» **Required action**
Reproduce all entries below verbatim. Skip the pictures.

Data records:
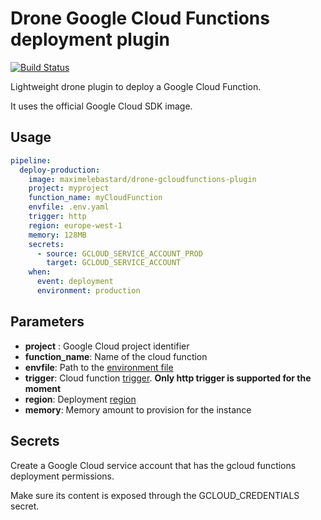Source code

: # Drone Google Cloud Functions deployment plugin

[![Build Status](https://travis-ci.org/maximelebastard/drone-gcloudfunctions-plugin.svg?branch=master)](https://travis-ci.org/maximelebastard/drone-gcloudfunctions-plugin)

Lightweight drone plugin to deploy a Google Cloud Function.

It uses the official Google Cloud SDK image.

## Usage

```yaml
pipeline:
  deploy-production:
    image: maximelebastard/drone-gcloudfunctions-plugin
    project: myproject
    function_name: myCloudFunction
    envfile: .env.yaml
    trigger: http
    region: europe-west-1
    memory: 128MB
    secrets:
      - source: GCLOUD_SERVICE_ACCOUNT_PROD
        target: GCLOUD_SERVICE_ACCOUNT
    when:
      event: deployment
      environment: production
```


## Parameters

* **project** : Google Cloud project identifier
* **function_name**: Name of the cloud function
* **envfile**: Path to the [environment file](https://cloud.google.com/functions/docs/env-var)
* **trigger**: Cloud function [trigger](https://cloud.google.com/functions/docs/concepts/events-triggers). **Only http trigger is supported for the moment**
* **region**: Deployment [region](https://cloud.google.com/compute/docs/regions-zones/)
*  **memory**: Memory amount to provision for the instance


## Secrets

Create a Google Cloud service account that has the gcloud functions deployment permissions.

Make sure its content is exposed through the GCLOUD_CREDENTIALS secret.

» **Result for this task**
Source code

: # Drone Google Cloud Functions deployment plugin

[![Build Status](https://travis-ci.org/maximelebastard/drone-gcloudfunctions-plugin.svg?branch=master)](https://travis-ci.org/maximelebastard/drone-gcloudfunctions-plugin)

Lightweight drone plugin to deploy a Google Cloud Function.

It uses the official Google Cloud SDK image.

## Usage

```yaml
pipeline:
  deploy-production:
    image: maximelebastard/drone-gcloudfunctions-plugin
    project: myproject
    function_name: myCloudFunction
    envfile: .env.yaml
    trigger: http
    region: europe-west-1
    memory: 128MB
    secrets:
      - source: GCLOUD_SERVICE_ACCOUNT_PROD
        target: GCLOUD_SERVICE_ACCOUNT
    when:
      event: deployment
      environment: production
```


## Parameters

* **project** : Google Cloud project identifier
* **function_name**: Name of the cloud function
* **envfile**: Path to the [environment file](https://cloud.google.com/functions/docs/env-var)
* **trigger**: Cloud function [trigger](https://cloud.google.com/functions/docs/concepts/events-triggers). **Only http trigger is supported for the moment**
* **region**: Deployment [region](https://cloud.google.com/compute/docs/regions-zones/)
*  **memory**: Memory amount to provision for the instance


## Secrets

Create a Google Cloud service account that has the gcloud functions deployment permissions.

Make sure its content is exposed through the GCLOUD_CREDENTIALS secret.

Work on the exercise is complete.